● Data items:
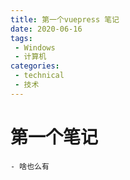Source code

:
 ```yaml
---
title: 第一个vuepress 笔记
date: 2020-06-16
tags:
 - Windows
 - 计算机
categories:
 - technical
 - 技术
---
```


# 第一个笔记
	- 啥也么有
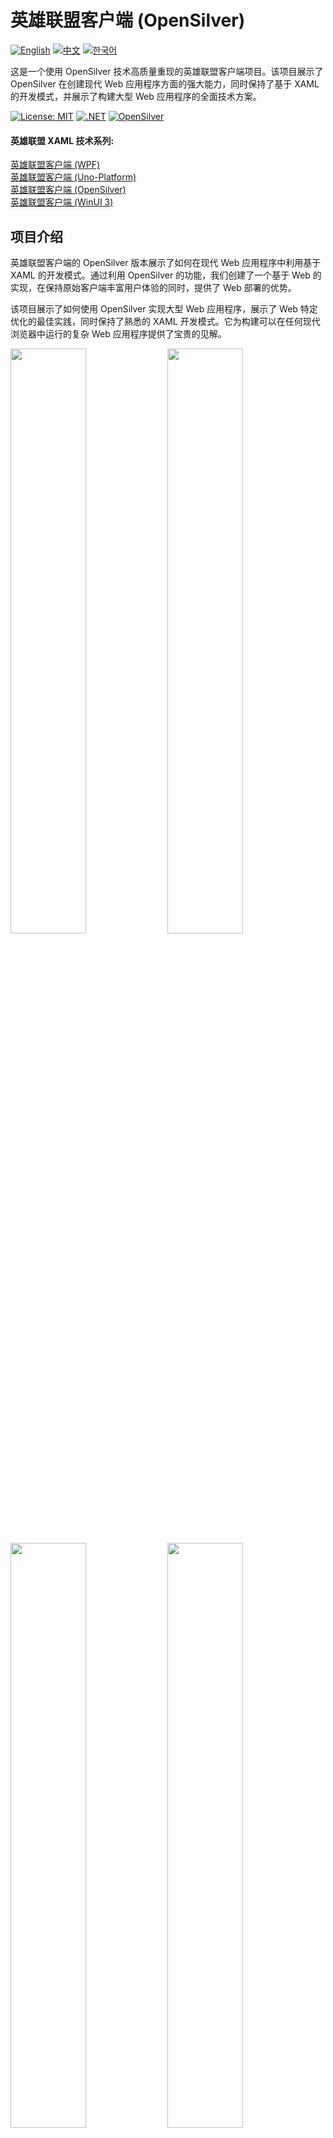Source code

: # 英雄联盟客户端 (OpenSilver)

[![English](https://img.shields.io/badge/docs-English-blue.svg)](README.md) [![中文](https://img.shields.io/badge/docs-中文-red.svg)](README.zh-CN.md) [![한국어](https://img.shields.io/badge/docs-한국어-green.svg)](README.ko.md)

这是一个使用 OpenSilver 技术高质量重现的英雄联盟客户端项目。该项目展示了 OpenSilver 在创建现代 Web 应用程序方面的强大能力，同时保持了基于 XAML 的开发模式，并展示了构建大型 Web 应用程序的全面技术方案。

[![License: MIT](https://img.shields.io/badge/License-MIT-yellow.svg)](https://opensource.org/licenses/MIT)
[![.NET](https://img.shields.io/badge/.NET-8.0-blue.svg)](https://dotnet.microsoft.com/download)
[![OpenSilver](https://img.shields.io/badge/OpenSilver-2.0-purple.svg)](https://opensilver.net)

#### 英雄联盟 XAML 技术系列:
[英雄联盟客户端 (WPF)](https://github.com/jamesnetgroup/leagueoflegends-wpf)  
[英雄联盟客户端 (Uno-Platform)](https://github.com/jamesnetgroup/leagueoflegends-uno)  
[英雄联盟客户端 (OpenSilver)](https://github.com/jamesnetgroup/leagueoflegends-opensilver)  
[英雄联盟客户端 (WinUI 3)](https://github.com/jamesnetgroup/leagueoflegends-winui3)

## 项目介绍

英雄联盟客户端的 OpenSilver 版本展示了如何在现代 Web 应用程序中利用基于 XAML 的开发模式。通过利用 OpenSilver 的功能，我们创建了一个基于 Web 的实现，在保持原始客户端丰富用户体验的同时，提供了 Web 部署的优势。

该项目展示了如何使用 OpenSilver 实现大型 Web 应用程序，展示了 Web 特定优化的最佳实践，同时保持了熟悉的 XAML 开发模式。它为构建可以在任何现代浏览器中运行的复杂 Web 应用程序提供了宝贵的见解。

<img src="https://github.com/user-attachments/assets/3bc0d881-577e-4aa2-8802-698169d701a5" width="49%"/>
<img src="https://github.com/user-attachments/assets/d3b13869-d0f8-457d-90d9-5a637c500b4a" width="49%"/>
<img src="https://github.com/user-attachments/assets/45920f83-41b9-4924-8e92-86123d15a2a4" width="49%"/>
<img src="https://github.com/user-attachments/assets/4e41c4af-1a98-48b0-9c44-05ac48f0430e" width="49%"/>
<img src="https://github.com/user-attachments/assets/78415f9d-732c-4940-881c-beed7a6e9620" width="49%"/>
<img src="https://github.com/user-attachments/assets/b376f4ed-4ffd-4528-b1cc-6b0483f442e1" width="49%"/>
<img src="https://github.com/user-attachments/assets/3bc0d881-577e-4aa2-8802-698169d701a5" width="49%"/>
<img src="https://github.com/user-attachments/assets/0cedb504-2f27-43b8-87ed-34e85f1d7b83" width="49%"/>
<img src="https://github.com/user-attachments/assets/f5e80933-9d18-47c1-81c6-eb55a680972a" width="49%"/>
<img src="https://github.com/user-attachments/assets/d8aa51d5-c6e1-4a9a-95f8-e20a7c6f9f91" width="49%"/>
<img src="https://github.com/user-attachments/assets/c2cc6c22-8345-4333-83a2-61ab08883652" width="49%"/>
<img src="https://github.com/user-attachments/assets/fd6aa0ca-14c1-4446-b6cb-2617bc15b373" width="49%"/>
<img src="https://github.com/user-attachments/assets/be84fe63-4fb5-4a6c-a537-9907b88e648b" width="49%"/>
<img src="https://github.com/user-attachments/assets/24db2d8b-b839-42b2-be8a-2fc6266dad77" width="49%"/>
<img src="https://github.com/user-attachments/assets/642ccf0d-f2df-4adc-bb87-b1246cbda0b7" width="49%"/>
<img src="https://github.com/user-attachments/assets/bece2bfd-1bb9-436e-b928-929d3706398c" width="49%"/>


## 核心技术栈
- [x] **Jamesnet.Core**: 基于 .NET Standard 2.0 的跨平台核心库
- [x] **Jamesnet.OpenSilver**: 为 OpenSilver 应用程序优化的 UI 框架

这些库专门针对 OpenSilver 进行了适配，同时保持与我们系列中其他基于 XAML 的平台的兼容性。

## 主要特性和实现

1. **Web 优化架构**
   - [x] 浏览器友好的模块化设计
   - [x] Web 特定性能优化
   - [x] 渐进式加载模式

2. **高级 OpenSilver 技术**
   - [x] Web 特定自定义控件实现
   - [x] 基于浏览器的状态管理
   - [x] Web 优化的资源管理

3. **性能优化**
   - [x] 浏览器内存优化
   - [x] Web 特定异步模式
   - [x] 网络感知资源加载

4. **UI/UX 设计**
   - [x] Web 兼容动画
   - [x] 浏览器优化渲染
   - [x] 响应式布局系统

5. **框架设计**
   - [x] Web 特定事件系统
   - [x] 浏览器状态管理
   - [x] 跨浏览器兼容性

## 技术栈
- .NET 8.0
- OpenSilver 2.0
- Jamesnet.Core
- Jamesnet.OpenSilver

## 快速开始
### 环境要求
- Visual Studio 2022 或更高版本
- .NET 8.0 SDK
- OpenSilver SDK

### 安装和运行
#### 1. 克隆仓库:
```bash
git clone https://github.com/jamesnetgroup/leagueoflegends-opensilver.git
```

#### 2. 构建和运行
- 在 Visual Studio 2022 中打开解决方案
- 还原 NuGet 包
- 构建解决方案
- 使用首选 Web 浏览器运行

## 学习机会
本项目为 OpenSilver 开发者提供了宝贵的见解：
1. **Web 应用程序架构**：学习现代 Web 应用程序设计模式
2. **浏览器优化**：理解 Web 特定性能考虑因素
3. **Web 版 XAML**：掌握用于 Web 应用程序的 XAML 开发
4. **跨浏览器兼容性**：学习确保一致行为的技术
5. **Web 资源管理**：理解高效的资源加载模式

## 贡献
我们欢迎对英雄联盟客户端（OpenSilver）项目的贡献！欢迎提交问题、创建拉取请求或提出改进建议。

## 许可证
本项目采用 MIT 许可证 - 有关详细信息，请参见 [LICENSE](LICENSE) 文件。

## 联系方式
- 网站：https://jamesnet.dev
- 电子邮件：james@jamesnet.dev, vickyqu115@hotmail.com

通过这个英雄联盟客户端重现项目，体验 OpenSilver 在创建现代 Web 应用程序方面的强大能力！

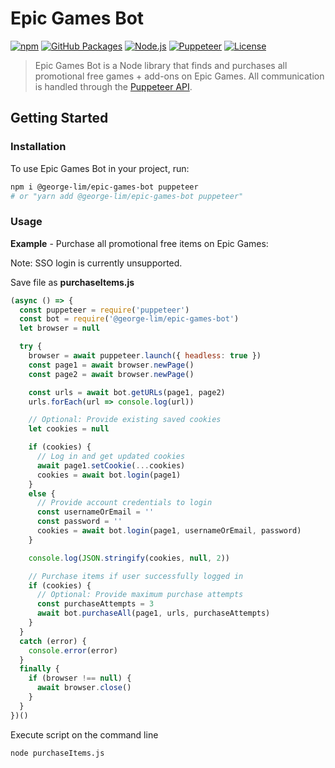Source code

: # Epic Games Bot

<!-- [START badges] -->
[![npm](https://img.shields.io/npm/v/epic-games-bot)](https://www.npmjs.com/package/epic-games-bot)
[![GitHub Packages](https://img.shields.io/github/package-json/v/george-lim/epic-games-bot)](https://github.com/george-lim/epic-games-bot/packages)
[![Node.js](https://img.shields.io/badge/Environment-Node.js-brightgreen)](#)
[![Puppeteer](https://img.shields.io/badge/API-Puppeteer-brightgreen)](#)
[![License](https://img.shields.io/github/license/george-lim/epic-games-bot)](https://github.com/george-lim/epic-games-bot/blob/master/LICENSE)
<!-- [END badges] -->

> Epic Games Bot is a Node library that finds and purchases all promotional free games + add-ons on Epic Games. All communication is handled through the [Puppeteer API](https://github.com/puppeteer/puppeteer/blob/v2.1.1/docs/api.md).

<!-- [START getstarted] -->
## Getting Started

### Installation

To use Epic Games Bot in your project, run:

```bash
npm i @george-lim/epic-games-bot puppeteer
# or "yarn add @george-lim/epic-games-bot puppeteer"
```

### Usage

**Example** - Purchase all promotional free items on Epic Games:

Note: SSO login is currently unsupported.

Save file as **purchaseItems.js**

```js
(async () => {
  const puppeteer = require('puppeteer')
  const bot = require('@george-lim/epic-games-bot')
  let browser = null

  try {
    browser = await puppeteer.launch({ headless: true })
    const page1 = await browser.newPage()
    const page2 = await browser.newPage()

    const urls = await bot.getURLs(page1, page2)
    urls.forEach(url => console.log(url))

    // Optional: Provide existing saved cookies
    let cookies = null

    if (cookies) {
      // Log in and get updated cookies
      await page1.setCookie(...cookies)
      cookies = await bot.login(page1)
    }
    else {
      // Provide account credentials to login
      const usernameOrEmail = ''
      const password = ''
      cookies = await bot.login(page1, usernameOrEmail, password)
    }

    console.log(JSON.stringify(cookies, null, 2))

    // Purchase items if user successfully logged in
    if (cookies) {
      // Optional: Provide maximum purchase attempts
      const purchaseAttempts = 3
      await bot.purchaseAll(page1, urls, purchaseAttempts)
    }
  }
  catch (error) {
    console.error(error)
  }
  finally {
    if (browser !== null) {
      await browser.close()
    }
  }
})()
```

Execute script on the command line

```bash
node purchaseItems.js
```
<!-- [END getstarted] -->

● Exercise instructions: Could you set down, exactly as written, every line from the start of the records above through the line containing "# 英雄联盟客户端 (OpenSilver)", leaving the pictures out?

● Answer for this exercise:
Source code

:
 ```yaml
---
title: 第一个vuepress 笔记
date: 2020-06-16
tags:
 - Windows
 - 计算机
categories:
 - technical
 - 技术
---
```


# 第一个笔记
	- 啥也么有
Source code

: # 英雄联盟客户端 (OpenSilver)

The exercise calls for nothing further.